On the compositing side, Walker will be using Flame for all the landscape compositing (like fitting in the exploding fortress model, built and blown up by John Gajdecki Visual Effects, Toronto). As well, he’ll add in some laser fire for good measure.

Also at Rainmaker, Walker’s being kept busy on another, much tamer yet just as engaging, project.

For Bliss, a feature being produced by Pacific Motion Pictures of Vancouver for Triumph, Walker’s hoping people won’t even notice his work, work which he calls ‘enhancement’ to what the director has already shot.
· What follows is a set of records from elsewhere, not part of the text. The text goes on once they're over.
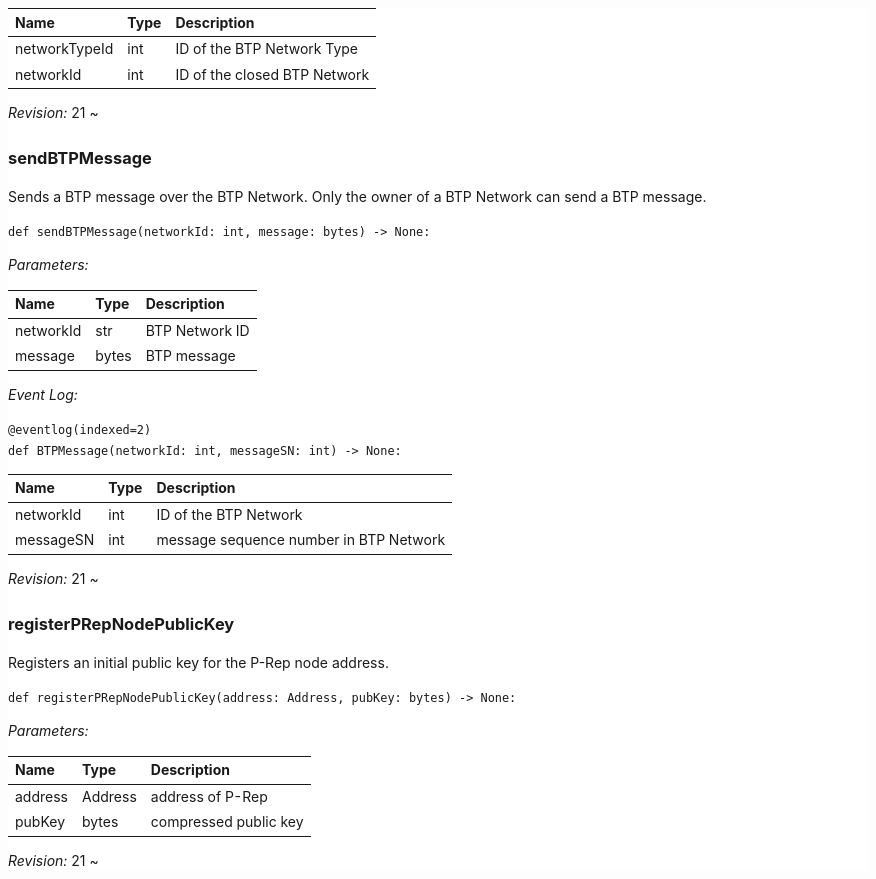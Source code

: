 | Name          | Type | Description                  |
|:--------------|:-----|:-----------------------------|
| networkTypeId | int  | ID of the BTP Network Type   |
| networkId     | int  | ID of the closed BTP Network |

*Revision:* 21 ~

### sendBTPMessage

Sends a BTP message over the BTP Network. Only the owner of a BTP Network can send a BTP message.

```
def sendBTPMessage(networkId: int, message: bytes) -> None:
```

*Parameters:*

| Name      | Type  | Description    |
|:----------|:------|:---------------|
| networkId | str   | BTP Network ID |
| message   | bytes | BTP message    |

*Event Log:*

```
@eventlog(indexed=2)
def BTPMessage(networkId: int, messageSN: int) -> None:
```

| Name      | Type | Description                            |
|:----------|:-----|:---------------------------------------|
| networkId | int  | ID of the BTP Network                  |
| messageSN | int  | message sequence number in BTP Network |

*Revision:* 21 ~

### registerPRepNodePublicKey

Registers an initial public key for the P-Rep node address.

```
def registerPRepNodePublicKey(address: Address, pubKey: bytes) -> None:
```

*Parameters:*

| Name    | Type    | Description           |
|:--------|:--------|:----------------------|
| address | Address | address of P-Rep      |
| pubKey  | bytes   | compressed public key |

*Revision:* 21 ~
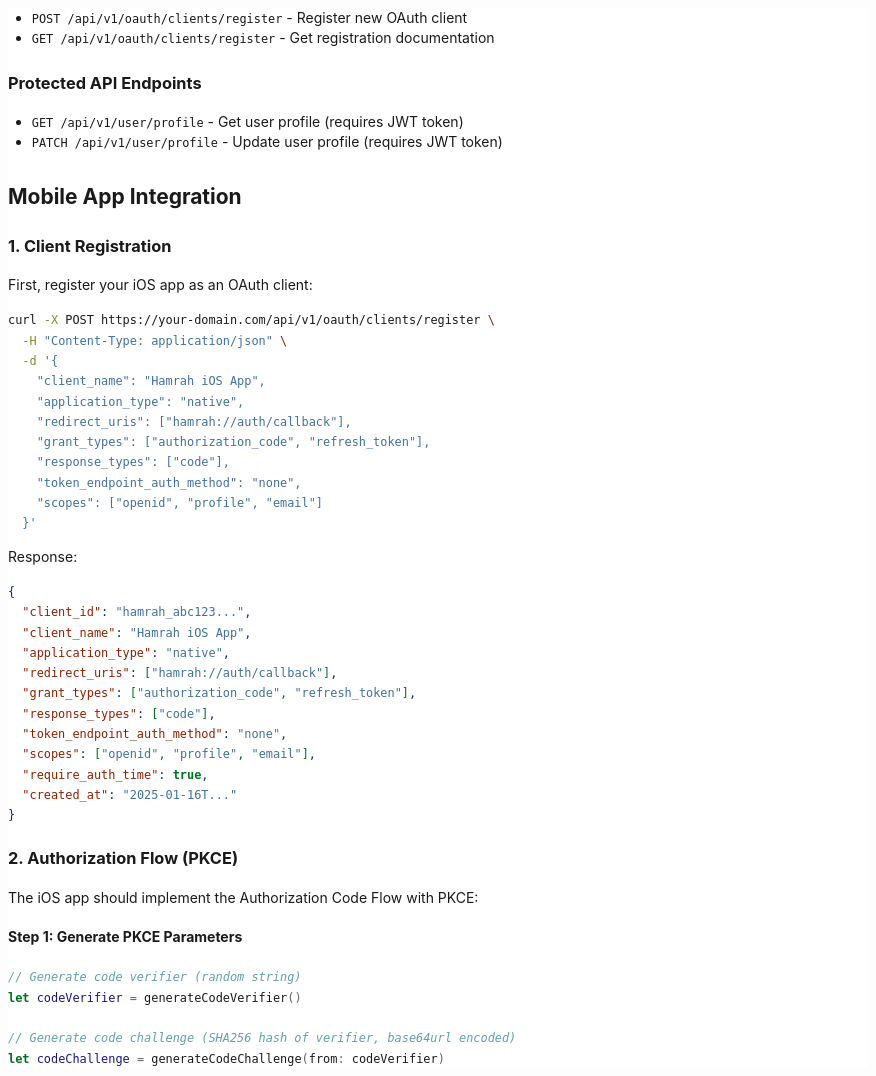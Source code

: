 - `POST /api/v1/oauth/clients/register` - Register new OAuth client
- `GET /api/v1/oauth/clients/register` - Get registration documentation

### Protected API Endpoints

- `GET /api/v1/user/profile` - Get user profile (requires JWT token)
- `PATCH /api/v1/user/profile` - Update user profile (requires JWT token)

## Mobile App Integration

### 1. Client Registration

First, register your iOS app as an OAuth client:

```bash
curl -X POST https://your-domain.com/api/v1/oauth/clients/register \
  -H "Content-Type: application/json" \
  -d '{
    "client_name": "Hamrah iOS App",
    "application_type": "native",
    "redirect_uris": ["hamrah://auth/callback"],
    "grant_types": ["authorization_code", "refresh_token"],
    "response_types": ["code"],
    "token_endpoint_auth_method": "none",
    "scopes": ["openid", "profile", "email"]
  }'
```

Response:
```json
{
  "client_id": "hamrah_abc123...",
  "client_name": "Hamrah iOS App",
  "application_type": "native",
  "redirect_uris": ["hamrah://auth/callback"],
  "grant_types": ["authorization_code", "refresh_token"],
  "response_types": ["code"],
  "token_endpoint_auth_method": "none",
  "scopes": ["openid", "profile", "email"],
  "require_auth_time": true,
  "created_at": "2025-01-16T..."
}
```

### 2. Authorization Flow (PKCE)

The iOS app should implement the Authorization Code Flow with PKCE:

#### Step 1: Generate PKCE Parameters
```swift
// Generate code verifier (random string)
let codeVerifier = generateCodeVerifier()

// Generate code challenge (SHA256 hash of verifier, base64url encoded)
let codeChallenge = generateCodeChallenge(from: codeVerifier)
```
One of those ‘enhancements’ involves using Flame to create a reflection on the eyeball of the heroine at critical moments in the movie. Digital scans of the images are composited to bring the imagery together and correct tracking, lighting and color.

And while there’s something to be said for using compositing as a tool to create and change mood, it’s also a great help when the director makes a boo-boo.

In a scene where the heroine watches a car park across the street from inside a restaurant, her pov of the car was shot from outside the restaurant and so the shots didn’t jibe. Walker was able to take the pov and move it inside by compositing in window reflections of her and everything else happening in the restaurant. To add to the complication, it was a tracking shot so the created reflections had to track along.

But that’s all in a day’s work for Walker. If you can instantly put an exploding fortress where there wasn’t one before, digging out a harried director is child’s play.